Normal levels of bilirubin in a dog's urine are less than 1 milligram per decilitre (0.00001 oz/fl oz). Once the bilirubin reaches 2 mg/dl (0.00002 oz/fl oz), then the dog will become jaundiced, which is a yellowish colour of the skin and whites of the eyes. When this happens, the dog will need to be treated for the underlying cause of the elevated bilirubin. The causes for jaundice are found to be in three categories: pre-hepatic, hepatic and post-hepatic.
Pre-hepatic jaundice is caused by an excessive breakdown of red blood cells, which is called hemolysis, or by significant muscle injury. The injured muscle cells release heme, which is broken down into the extra bilirubin. Hemolysis results in anaemia. To treat this, the underlying cause for the anaemia must be found and treated. This can include anything from internal bleeding, to cancer, to infection.
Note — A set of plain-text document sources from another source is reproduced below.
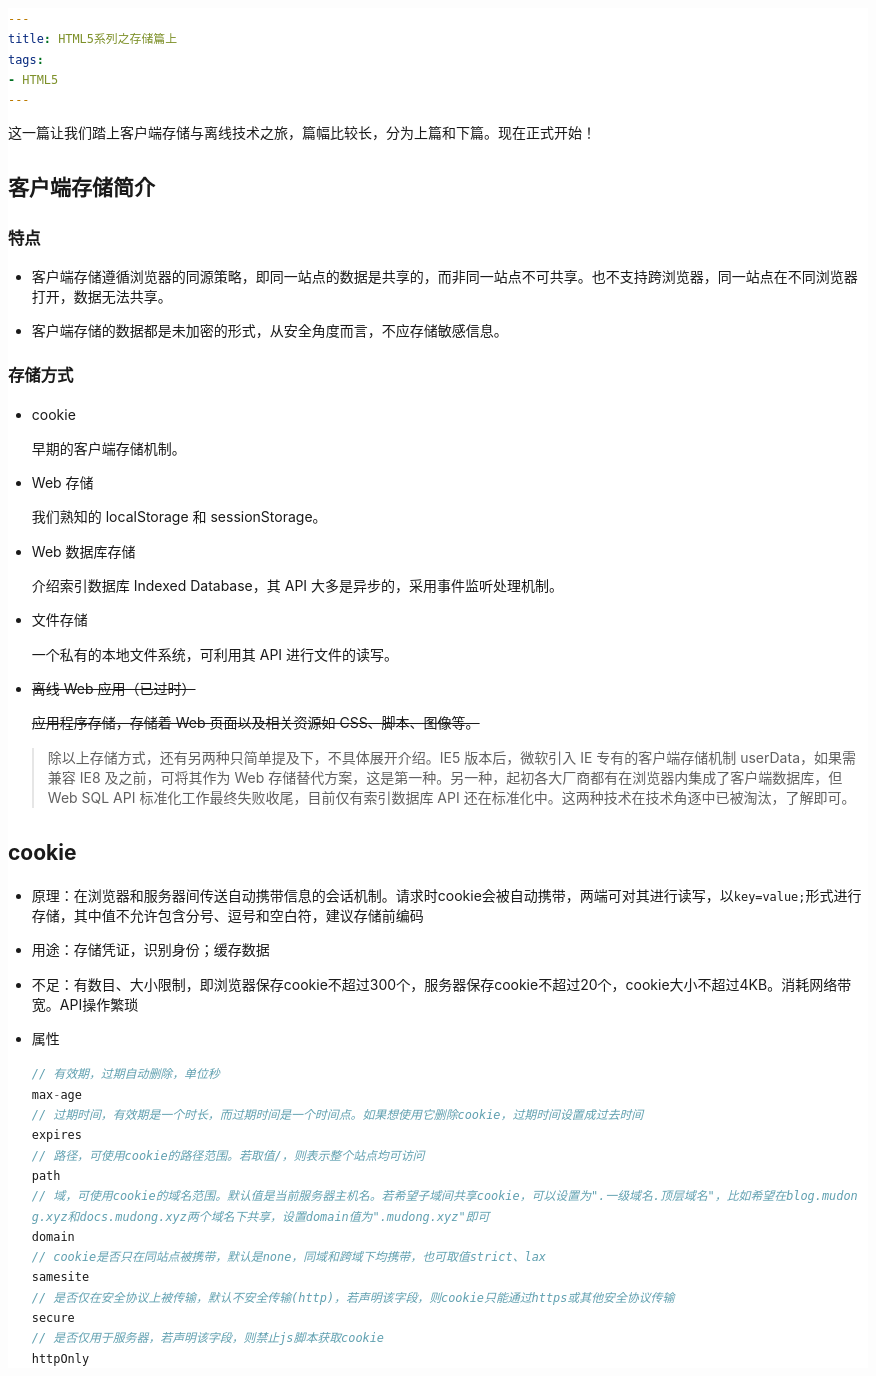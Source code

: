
 ```yaml
---
title: HTML5系列之存储篇上
tags: 
- HTML5
---
```


这一篇让我们踏上客户端存储与离线技术之旅，篇幅比较长，分为上篇和下篇。现在正式开始！


## 客户端存储简介

### 特点

- 客户端存储遵循浏览器的同源策略，即同一站点的数据是共享的，而非同一站点不可共享。也不支持跨浏览器，同一站点在不同浏览器打开，数据无法共享。

- 客户端存储的数据都是未加密的形式，从安全角度而言，不应存储敏感信息。

### 存储方式

- cookie

  早期的客户端存储机制。

- Web 存储

  我们熟知的 localStorage 和 sessionStorage。

- Web 数据库存储

  介绍索引数据库 Indexed Database，其 API 大多是异步的，采用事件监听处理机制。

- 文件存储

  一个私有的本地文件系统，可利用其 API 进行文件的读写。

- ~~离线 Web 应用（已过时）~~

  ~~应用程序存储，存储着 Web 页面以及相关资源如 CSS、脚本、图像等。~~

> 除以上存储方式，还有另两种只简单提及下，不具体展开介绍。IE5 版本后，微软引入 IE 专有的客户端存储机制 userData，如果需兼容 IE8 及之前，可将其作为 Web 存储替代方案，这是第一种。另一种，起初各大厂商都有在浏览器内集成了客户端数据库，但 Web SQL API 标准化工作最终失败收尾，目前仅有索引数据库 API 还在标准化中。这两种技术在技术角逐中已被淘汰，了解即可。

## cookie
- 原理：在浏览器和服务器间传送自动携带信息的会话机制。请求时cookie会被自动携带，两端可对其进行读写，以`key=value;`形式进行存储，其中值不允许包含分号、逗号和空白符，建议存储前编码

- 用途：存储凭证，识别身份；缓存数据

- 不足：有数目、大小限制，即浏览器保存cookie不超过300个，服务器保存cookie不超过20个，cookie大小不超过4KB。消耗网络带宽。API操作繁琐

- 属性

  ```js
  // 有效期，过期自动删除，单位秒
  max-age
  // 过期时间，有效期是一个时长，而过期时间是一个时间点。如果想使用它删除cookie，过期时间设置成过去时间
  expires
  // 路径，可使用cookie的路径范围。若取值/，则表示整个站点均可访问
  path
  // 域，可使用cookie的域名范围。默认值是当前服务器主机名。若希望子域间共享cookie，可以设置为".一级域名.顶层域名"，比如希望在blog.mudong.xyz和docs.mudong.xyz两个域名下共享，设置domain值为".mudong.xyz"即可
  domain
  // cookie是否只在同站点被携带，默认是none，同域和跨域下均携带，也可取值strict、lax
  samesite
  // 是否仅在安全协议上被传输，默认不安全传输(http)，若声明该字段，则cookie只能通过https或其他安全协议传输
  secure
  // 是否仅用于服务器，若声明该字段，则禁止js脚本获取cookie
  httpOnly
  ```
Hepatic jaundice is caused by a disease or disorder of the liver. This can include an infection, which can be treated with antibiotics. Many liver diseases can only be managed through drugs, vitamins, or other supplements.
Post-hepatic jaundice is caused by a blockage in the bile duct or a leak in the biliary tract or by gallbladder disease. This is usually treated with the surgical removal of the blockage or the gallbladder, or the surgical repair of the leak. Pancreatitis can also cause a blockage in the bile duct and the blockage may go away on its own when the pancreatitis is treated.
Diagnosis of jaundice begins with a blood test. If the dog is anaemic, then the underlying cause for the anaemia must be found.
If the dog is not anaemic, then a chemistry analysis of the blood is done to check for other levels of enzymes and other compounds that could indicate liver disease or gallbladder disease.
The next step would be to take X-rays under anaesthesia to look for blockages or leaks or to check the condition and size of the liver and gallbladder. Ultrasound could also be used to check for blockages. A biopsy of the liver may be needed to check for liver disease.
If the cause is still not determined after all these steps, the last resort would be exploratory surgery to look for causes that didn't show up on X-rays or ultrasound.